Students use an interactive tree diagram to find general patterns in genetic data and the relationships among organisms.

10-15 minutes

Computers with internet access (online activity has no sound)

Formative Assessment

This quick formative assessment checks to see how well students understand tree diagrams and evidence for common ancestry.

10 minutes

Student Assessment (pdf)

Make one copy per student, or project to the class and have students submit answers in the format of your choice.

Key (pdf)

Extension Activity: Geologic Time in 92 Days

A daily exercise equating geologic time to 92 school days. Paper cut-outs representing 50 million years are introduced each day and build upon one another to create a timeline. A key explaining the events and biologic forms in each 50-million year square is included. This activity integrates with the Geologic Time page from Learn.Genetics.Learning Objectives

  • Geologic time is immense.
  • Life forms evolve over geologic time.
  • Geologic Timeline (PDF) (print out and cut into half sheets)
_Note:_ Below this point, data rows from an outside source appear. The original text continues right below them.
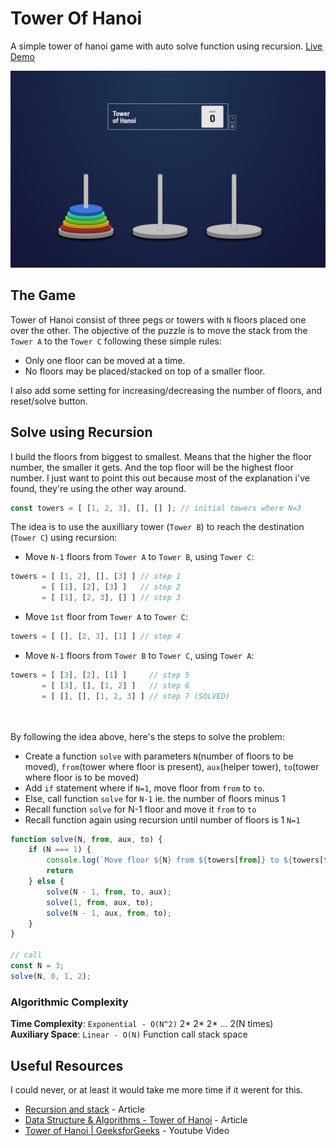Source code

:# Tower Of Hanoi

A simple tower of hanoi game with auto solve function using recursion.
[Live Demo](https://njvs.githuib.io/Tower-of-hanoi)

<img src="./src/assets/screenshot.png">

## The Game

Tower of Hanoi consist of three pegs or towers with `N` floors placed one over the other. The objective of the puzzle is to move the stack from the `Tower A` to the `Tower C` following these simple rules:
- Only one floor can be moved at a time.
- No floors may be placed/stacked on top of a smaller floor.

I also add some setting for increasing/decreasing the number of floors, and reset/solve button.

## Solve using Recursion

I build the floors from biggest to smallest. Means that the higher the floor number, the smaller it gets. And the top floor will be the highest floor number. I just want to point this out because most of the explanation i've found, they're using the other way around. 

```js
const towers = [ [1, 2, 3], [], [] ]; // initial towers where N=3
```

The idea is to use the auxilliary tower (`Tower B`) to reach the destination (`Tower C`) using recursion:
- Move `N-1` floors from `Tower A` to `Tower B`, using `Tower C`:
```js
towers = [ [1, 2], [], [3] ] // step 1
       = [ [1], [2], [3] ]   // step 2
       = [ [1], [2, 3], [] ] // step 3
```
- Move `1st` floor from `Tower A` to `Tower C`:
```js
towers = [ [], [2, 3], [1] ] // step 4
```
- Move `N-1` floors from `Tower B` to `Tower C`, using `Tower A`:
```js
towers = [ [3], [2], [1] ]     // step 5
       = [ [3], [], [1, 2] ]   // step 6
       = [ [], [], [1, 2, 3] ] // step 7 (SOLVED)
```
<br><br>
By following the idea above, here's the steps to solve the problem:
- Create a function `solve` with parameters `N`(number of floors to be moved), `from`(tower where floor is present), `aux`(helper tower), `to`(tower where floor is to be moved)
- Add `if` statement where if `N=1`, move floor from `from` to `to`.
- Else, call function `solve` for `N-1` ie. the number of floors minus 1
- Recall function `solve` for N-1 floor and move it `from` to `to`
- Recall function again using recursion until number of floors is 1 `N=1`

```js
function solve(N, from, aux, to) {
    if (N === 1) {
        console.log(`Move floor ${N} from ${towers[from]} to ${towers[to]}`);
        return
    } else {
        solve(N - 1, from, to, aux);
        solve(1, from, aux, to);
        solve(N - 1, aux, from, to);
    }
}

// call
const N = 3;
solve(N, 0, 1, 2);
```

### Algorithmic Complexity

<b>Time Complexity</b>: `Exponential - O(N^2)` 2* 2* 2* ... 2(N times)
<br>
<b>Auxiliary Space</b>: `Linear - O(N)` Function call stack space

## Useful Resources

I could never, or at least it would take me more time if it werent for this.
- [Recursion and stack](https://javascript.info/recursion) - Article
- [Data Structure & Algorithms - Tower of Hanoi](https://www.tutorialspoint.com/data_structures_algorithms/tower_of_hanoi.htm) - Article
- [Tower of Hanoi | GeeksforGeeks](https://www.youtube.com/watch?v=YstLjLCGmgg&t=130s) - Youtube Video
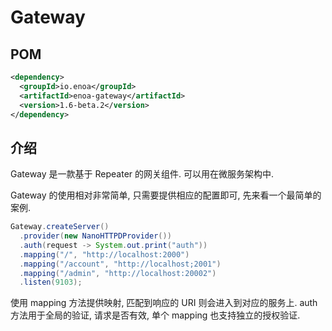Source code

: 
# Gateway

## POM

```xml
<dependency>
  <groupId>io.enoa</groupId>
  <artifactId>enoa-gateway</artifactId>
  <version>1.6-beta.2</version>
</dependency>
```

## 介绍

Gateway 是一款基于 Repeater 的网关组件. 可以用在微服务架构中.


Gateway 的使用相对非常简单, 只需要提供相应的配置即可, 先来看一个最简单的案例.


```java
Gateway.createServer()
  .provider(new NanoHTTPDProvider())
  .auth(request -> System.out.print("auth"))
  .mapping("/", "http://localhost:2000")
  .mapping("/account", "http://localhost;2001")
  .mapping("/admin", "http://localhost:20002")
  .listen(9103);
```

使用 mapping 方法提供映射, 匹配到响应的 URI 则会进入到对应的服务上. auth 方法用于全局的验证, 请求是否有效, 单个 mapping 也支持独立的授权验证.


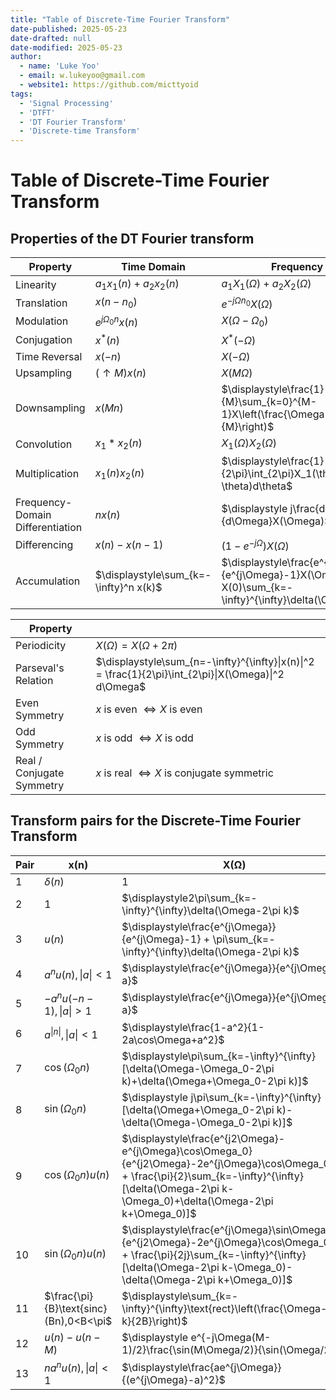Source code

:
```yaml
---
title: "Table of Discrete-Time Fourier Transform"
date-published: 2025-05-23
date-drafted: null
date-modified: 2025-05-23
author:
  - name: 'Luke Yoo'
  - email: w.lukeyoo@gmail.com
  - website1: https://github.com/micttyoid
tags:
  - 'Signal Processing'
  - 'DTFT'
  - 'DT Fourier Transform'
  - 'Discrete-time Transform'
---
```


# Table of Discrete-Time Fourier Transform

## Properties of the DT Fourier transform

| Property       | Time Domain               | Frequency Domain    |
|----------------|---------------------------|---------------------|
| Linearity      | $a_1x_1(n) + a_2x_2(n)$   |$a_1X_1(\Omega) + a_2X_2(\Omega)$ |
| Translation    | $x(n - n_0)$              |$e^{-j\Omega n_0}X(\Omega)$ |
| Modulation     | $e^{j\Omega_0n}x(n)$      |$X(\Omega-\Omega_0)$ |
| Conjugation    | $x^*(n)$                  |$X^*(-\Omega)$ |
| Time Reversal  | $x(-n)$                   |$X(-\Omega)$ |
| Upsampling     | $(\uparrow M)x(n)$        |$X(M\Omega)$ |
| Downsampling   | $x(Mn)$                   |$\displaystyle\frac{1}{M}\sum_{k=0}^{M-1}X\left(\frac{\Omega-2\pi k}{M}\right)$ |
| Convolution    | $x_1\ast x_2(n)$      | $X_1(\Omega)X_2(\Omega)$ |
| Multiplication | $x_1(n)x_2(n)$         | $\displaystyle\frac{1}{2\pi}\int_{2\pi}X_1(\theta)X_2(\Omega-\theta)d\theta$ |
| Frequency-Domain Differentiation | $nx(n)$ | $\displaystyle j\frac{d}{d\Omega}X(\Omega)$ |
| Differencing   | $x(n)-x(n-1)$ | $\displaystyle(1-e^{-j\Omega})X(\Omega)$ |
| Accumulation   | $\displaystyle\sum_{k=-\infty}^n x(k)$| $\displaystyle\frac{e^{j\Omega}}{e^{j\Omega}-1}X(\Omega)+\pi X(0)\sum_{k=-\infty}^{\infty}\delta(\Omega-2\pi k)$ |

| Property                 |                              |
|--------------------------|------------------------------|
| Periodicity              | $X(\Omega) = X(\Omega+2\pi)$ |
| Parseval's Relation      | $\displaystyle\sum_{n=-\infty}^{\infty}\|x(n)\|^2 = \frac{1}{2\pi}\int_{2\pi}\|X(\Omega)\|^2 d\Omega$ |
| Even Symmetry            | $x$ is even $\Leftrightarrow X$ is even |
| Odd Symmetry             | $x$ is odd $\Leftrightarrow X$ is odd |
| Real / Conjugate Symmetry| $x$ is real $\Leftrightarrow X$ is conjugate symmetric |

## Transform pairs for the Discrete-Time Fourier Transform

|Pair| $\mathbf{x(n)}$       | $\mathbf{X(\Omega)}$ |
| ---|-----------------------|----------------------|
|1   | $\delta(n)$           | $1$                  |
|2   | $1$                   | $\displaystyle2\pi\sum_{k=-\infty}^{\infty}\delta(\Omega-2\pi k)$ |
|3   | $u(n)$                | $\displaystyle\frac{e^{j\Omega}}{e^{j\Omega}-1} + \pi\sum_{k=-\infty}^{\infty}\delta(\Omega-2\pi k)$ |
|4   | $a^nu(n),\|a\|<1$     | $\displaystyle\frac{e^{j\Omega}}{e^{j\Omega}-a}$ |
|5   | $-a^nu(-n-1),\|a\|>1$ | $\displaystyle\frac{e^{j\Omega}}{e^{j\Omega}-a}$ |
|6   | $a^{\|n\|}, \|a\|<1$  | $\displaystyle\frac{1-a^2}{1-2a\cos\Omega+a^2}$ |
|7   | $\cos(\Omega_0n)$     | $\displaystyle\pi\sum_{k=-\infty}^{\infty}[\delta(\Omega-\Omega_0-2\pi k)+\delta(\Omega+\Omega_0-2\pi k)]$ |
|8   | $\sin(\Omega_0n)$     | $\displaystyle j\pi\sum_{k=-\infty}^{\infty}[\delta(\Omega+\Omega_0-2\pi k)-\delta(\Omega-\Omega_0-2\pi k)]$ |
|9   | $\cos(\Omega_0n)u(n)$ | $\displaystyle\frac{e^{j2\Omega}-e^{j\Omega}\cos\Omega_0}{e^{j2\Omega}-2e^{j\Omega}\cos\Omega_0+1} + \frac{\pi}{2}\sum_{k=-\infty}^{\infty}[\delta(\Omega-2\pi k-\Omega_0)+\delta(\Omega-2\pi k+\Omega_0)]$ |
|10  | $\sin(\Omega_0n)u(n)$ | $\displaystyle\frac{e^{j\Omega}\sin\Omega_0}{e^{j2\Omega}-2e^{j\Omega}\cos\Omega_0+1} + \frac{\pi}{2j}\sum_{k=-\infty}^{\infty}[\delta(\Omega-2\pi k-\Omega_0)-\delta(\Omega-2\pi k+\Omega_0)]$ |
|11  | $\frac{\pi}{B}\text{sinc}(Bn),0<B<\pi$ | $\displaystyle\sum_{k=-\infty}^{\infty}\text{rect}\left(\frac{\Omega-2\pi k}{2B}\right)$ |
|12  | $u(n) - u(n - M)$     | $\displaystyle e^{-j\Omega(M-1)/2}\frac{\sin(M\Omega/2)}{\sin(\Omega/2)}$ |
|13  | $na^nu(n), \|a\| < 1$ | $\displaystyle\frac{ae^{j\Omega}}{(e^{j\Omega}-a)^2}$ |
    Geologic Timeline Key (PDF)
    1. Designate a 92-day period of time and space to post the timeline.
    2. On the first day, explain that you have equated geologic time to 92 school days. Each day will be equivalent to roughly 50 million years. Introduce timeline portion number one noting any life forms or events present in its representative time period, and post it to the wall.
    3. Repeat each day with the next portion in the sequence, posting it next to the cut out of the of the previous day to build a timeline.
    1. Note the change in life forms along the timeline, do you see any patterns?
    2. Why don't we see much happening in the Pre-cambrian time period?
    3. How do you think these time periods were designated?

    Before moving on...

    Before moving on, make sure your students understand the following:

    • The similarities among living things suggest relatedness.
    • Fossils, anatomy, embryos, and DNA sequences provide corroborative lines of evidence about common ancestry, with more closely related organisms having more characteristics in common.
    • DNA underlies the similarities and differences in fossils, anatomy, and embryos.